# Lightweight On-Chip Decoder Design for Information Hiding in Compiled Programs

Malcolm Taylor University of Maryland Baltimore County

> Dr. Min Wu Dr. Gang Qu Faculty Advisors

Department of Electrical & Computer Engineering

University of Maryland-College Park

Communication and Signal Processing Laboratory

# Abstract

The importance of trusted computing has become more prevalent due to the amount of increasing computer security threats. As this trend continues, there has become a push for modifying the underlying architectural base of a computer to directly aide in the creation of a secure computing environment. Early work has shown that it is possible to hide information at the instruction set level and use the extracted data for security and authentication purpose. The goal of this project is to conduct a proof-of-concept design to validate this approach. Specifically, we have designed and simulated a small footprint chip add-on that can extract the hidden information and remap the instructions back to the original form for seamless architectural integration. The FPGA based prototype shows that the design requires about 0.2% hardware of a modern single core processor and drains only 0.07% of its power. We are currently looking at further changes to improve the speed of the design.

# 1 Introduction

# 1.1 Background

The instruction Set Architecture (ISA) of a processor dictates the final form in which a compiled computer program takes for interpretation by the cpu. This allows high-level computer languages to be abstracted to a much smaller predetermined set of instructions that can be fed to the CPU. With this level of abstraction in place the ability to generate multiplatform code becomes much easier. An instruction set comprising of fixed width instructions is one of the key aspects in Reduced Instruction Set Computing (RISC) architecture principles. RISC is a commonly used architecture because it allows quicker processing due to its fixed width instructions. Along with these performance gains comes minimal ability to modify or encode data to add side information. Because many of today's high-performance processors are striving for security gains, this strict architecture limits the possible ways in which a software/hardware security implementation can be instantiated.

# 1.2 Prior Research

In the past it has been shown that there is slight flexibility to embed information in instructions to aide in security. Recent research by Swaminathan et al.<sup>1</sup> looked further into the possibility of data hiding in a fixed framework such as RISC. The emphasis of the research focused on evaluating the feasibility of encoding extra data into the 26-bit operand of an instruction on the RISC architecture. It was determined that by remapping bit positions to smaller bit spaces, hidden information could be stored in the unused bits. Remapped bit positions were found using search algorithms tailored to this type of data. This lossless encoding scheme allows for full recovery of the original instruction therefore no underlying change to the architecture is needed.

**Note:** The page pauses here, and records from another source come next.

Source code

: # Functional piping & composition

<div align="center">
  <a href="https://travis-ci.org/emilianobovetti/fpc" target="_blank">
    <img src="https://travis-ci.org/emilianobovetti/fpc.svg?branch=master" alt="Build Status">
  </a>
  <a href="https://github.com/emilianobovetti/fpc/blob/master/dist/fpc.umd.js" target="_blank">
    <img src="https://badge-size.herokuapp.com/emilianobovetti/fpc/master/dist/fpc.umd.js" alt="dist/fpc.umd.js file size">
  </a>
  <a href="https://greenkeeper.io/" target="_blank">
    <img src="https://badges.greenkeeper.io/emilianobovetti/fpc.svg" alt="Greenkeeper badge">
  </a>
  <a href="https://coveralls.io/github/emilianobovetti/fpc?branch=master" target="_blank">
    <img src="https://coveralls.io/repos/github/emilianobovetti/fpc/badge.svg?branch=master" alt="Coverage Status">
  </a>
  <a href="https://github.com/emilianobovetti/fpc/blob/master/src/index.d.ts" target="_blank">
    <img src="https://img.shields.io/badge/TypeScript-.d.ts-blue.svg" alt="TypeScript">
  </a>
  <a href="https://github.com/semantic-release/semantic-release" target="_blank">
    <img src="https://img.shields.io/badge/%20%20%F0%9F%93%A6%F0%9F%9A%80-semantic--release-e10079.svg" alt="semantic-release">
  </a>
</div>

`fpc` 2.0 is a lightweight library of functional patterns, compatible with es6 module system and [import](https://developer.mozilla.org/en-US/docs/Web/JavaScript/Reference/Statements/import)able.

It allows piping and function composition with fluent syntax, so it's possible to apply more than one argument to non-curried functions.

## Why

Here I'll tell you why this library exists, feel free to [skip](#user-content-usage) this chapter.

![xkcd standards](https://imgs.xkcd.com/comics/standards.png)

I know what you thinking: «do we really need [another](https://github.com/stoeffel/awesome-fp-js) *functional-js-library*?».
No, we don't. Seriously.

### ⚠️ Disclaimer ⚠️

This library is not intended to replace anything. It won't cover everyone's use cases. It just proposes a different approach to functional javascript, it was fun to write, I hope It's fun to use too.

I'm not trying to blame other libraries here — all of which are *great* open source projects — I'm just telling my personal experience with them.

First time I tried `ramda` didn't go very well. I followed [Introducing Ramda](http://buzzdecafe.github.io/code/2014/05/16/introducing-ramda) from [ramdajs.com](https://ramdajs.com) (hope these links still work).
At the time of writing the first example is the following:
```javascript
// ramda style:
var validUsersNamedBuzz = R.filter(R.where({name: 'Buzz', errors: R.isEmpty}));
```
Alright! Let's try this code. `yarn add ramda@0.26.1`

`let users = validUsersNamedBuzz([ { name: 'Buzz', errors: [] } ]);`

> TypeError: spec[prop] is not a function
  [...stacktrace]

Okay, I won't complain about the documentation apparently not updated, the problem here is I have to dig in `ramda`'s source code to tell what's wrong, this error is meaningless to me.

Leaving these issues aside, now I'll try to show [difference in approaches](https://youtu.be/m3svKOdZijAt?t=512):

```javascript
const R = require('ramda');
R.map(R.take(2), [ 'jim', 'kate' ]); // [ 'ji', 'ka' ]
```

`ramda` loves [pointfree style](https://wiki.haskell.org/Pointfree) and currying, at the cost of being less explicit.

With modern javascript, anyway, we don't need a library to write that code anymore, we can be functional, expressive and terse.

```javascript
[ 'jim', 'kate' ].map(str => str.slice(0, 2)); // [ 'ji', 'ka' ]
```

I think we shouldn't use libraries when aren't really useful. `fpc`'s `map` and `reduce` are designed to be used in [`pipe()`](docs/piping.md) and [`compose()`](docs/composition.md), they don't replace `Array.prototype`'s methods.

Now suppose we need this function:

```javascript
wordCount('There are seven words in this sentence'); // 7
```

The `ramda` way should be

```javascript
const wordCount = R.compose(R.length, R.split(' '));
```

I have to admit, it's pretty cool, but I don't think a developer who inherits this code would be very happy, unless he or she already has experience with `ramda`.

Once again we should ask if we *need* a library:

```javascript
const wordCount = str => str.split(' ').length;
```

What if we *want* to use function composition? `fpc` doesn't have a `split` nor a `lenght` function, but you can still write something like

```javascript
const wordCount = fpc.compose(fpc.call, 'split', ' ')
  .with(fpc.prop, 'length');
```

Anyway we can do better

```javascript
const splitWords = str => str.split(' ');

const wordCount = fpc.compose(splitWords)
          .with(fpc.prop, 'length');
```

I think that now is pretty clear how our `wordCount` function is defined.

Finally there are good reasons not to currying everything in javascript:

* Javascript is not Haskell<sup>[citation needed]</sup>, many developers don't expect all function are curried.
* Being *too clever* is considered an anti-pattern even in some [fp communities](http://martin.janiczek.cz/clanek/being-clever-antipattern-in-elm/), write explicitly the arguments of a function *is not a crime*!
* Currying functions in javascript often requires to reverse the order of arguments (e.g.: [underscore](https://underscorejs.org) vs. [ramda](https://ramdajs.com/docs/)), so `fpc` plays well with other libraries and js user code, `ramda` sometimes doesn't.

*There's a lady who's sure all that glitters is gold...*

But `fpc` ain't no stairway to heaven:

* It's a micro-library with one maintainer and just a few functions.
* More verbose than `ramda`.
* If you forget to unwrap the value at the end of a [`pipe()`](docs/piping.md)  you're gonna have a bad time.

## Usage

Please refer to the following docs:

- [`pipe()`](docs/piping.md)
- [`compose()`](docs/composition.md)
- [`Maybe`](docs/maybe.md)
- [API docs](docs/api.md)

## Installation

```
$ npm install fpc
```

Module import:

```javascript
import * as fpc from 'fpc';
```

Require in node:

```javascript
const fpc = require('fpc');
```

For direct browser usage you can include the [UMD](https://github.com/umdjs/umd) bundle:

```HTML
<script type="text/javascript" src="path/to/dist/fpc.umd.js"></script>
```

Figure 1: Encoding/Decoding Architecture

The diagram in figure 1 shows the framework proposed by Swaminathan et al. (2005). In software, the instructions for a given compiled binary are first broken into opcode and operand. The operand field of the instruction is much larger, and therefore is the target of compression. The process of compressing the data involves three different search algorithms that evaluate all of the bits contained in each of the instruction's operands and determine which positions are the most optimal for remapping. By finding the individual combinations for these positions a lookup table can be created that stores the original bit combinations and the new streamlined mapping.



Figure 2:High Performance Trusted Processor

A high-performance trusted processor architecture has also been proposed based on previously stated information hiding technique (see figure 2). In this approach, the hidden information, after being extracted by the onchip decoder, can be used to facilitate trustworthy computing by, for example, checking the integrity, reliability, and authenticating the source of the code before execution. Under such framework, it becomes critical to implement both the decoder and the admission controller in hardware.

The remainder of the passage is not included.